Friday, August 5, 2011

Why Classes, you already have kids!

In response to us taking classes a dear friend of ours asked if we would be teaching them.  Her point was that we have already proven ourselves to be be good parents, but the classes were not "parenting" classes by any means.  We covered many issues in those 36 hours, issues we never knew about.  For example Connie and I were prepared to adopt a child, or sibling group, up to the age of 9 and agreed that we would not adopt any child older than our oldest, who is  9 years old.  After one particular class that focused attention on RAD, Reactive Attachment Disorder and it is something fierce!  At this time we do not feel like having a child with RAD is the best option because we have our own children still at home.  These kids lack the ability to attach and oftentimes have no empathy at all.  Children with RAD need love, lots of love and lots of patience AND an experienced therapist.  There may come a day when we will adopt or foster a child with RAD.   Along with that same class we learned about different ages and how they cope with life as an orphan.  It became clear to us that birth through five would be the best fit for our family at this time.  The classes really challenge you to open up to your own assumptions and ask very hard questions.

Another thing we learned was that going through the state/county system meant we would have to foster, something we did not want to do.  We wanted to adopt, not foster, but it doesn't work that way.  If there is a child that has been in state custody for a long time, but the parent's still have rights, the child will be placed in foster homes until either the family is reunited or the parental rights are terminated.  During the fostering time the child may have been with the same family for the duration.  The court has the hearing, terminates the parental rights and who do you think the county looks at first for a permanent placement?  The foster family and normally they adopt.  We have decided to foster because that is pretty much the only way to adopt.

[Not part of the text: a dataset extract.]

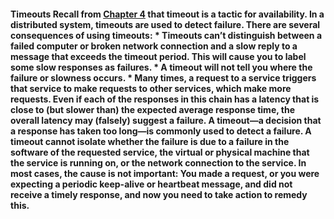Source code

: #### Timeouts Recall from [Chapter 4](ch04.xhtml#ch04) that timeout is a tactic for availability. In a distributed system, timeouts are used to detect failure. There are several consequences of using timeouts: *  Timeouts can’t distinguish between a failed computer or broken network connection and a slow reply to a message that exceeds the timeout period. This will cause you to label some slow responses as failures. *  A timeout will not tell you where the failure or slowness occurs. *  Many times, a request to a service triggers that service to make requests to other services, which make more requests. Even if each of the responses in this chain has a latency that is close to (but slower than) the expected average response time, the overall latency may (falsely) suggest a failure. A timeout—a decision that a response has taken too long—is commonly used to detect a failure. A timeout cannot isolate whether the failure is due to a failure in the software of the requested service, the virtual or physical machine that the service is running on, or the network connection to the service. In most cases, the cause is not important: You made a request, or you were expecting a periodic keep-alive or heartbeat message, and did not receive a timely response, and now you need to take action to remedy this.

We are hopeful that the children placed with us will have a loving, memorable time with our family.

There are three parties involved:  the parents, the state and the foster family.  The main goal of the state is always reunification of the family.  It might be that mom is in jail, dad is dead and once the jail term is up the child is reunited.  Sometimes the parents are drug addicts and need rehab, or maybe the parents abuse their children, but whatever the case may be reunification is always the goal.
During our classes we had to look at every side of the process and try as best we could to identify with the parents and the state.  We had to learn about the motives behind the parent's actions, the reasoning of the state and the plight of the children.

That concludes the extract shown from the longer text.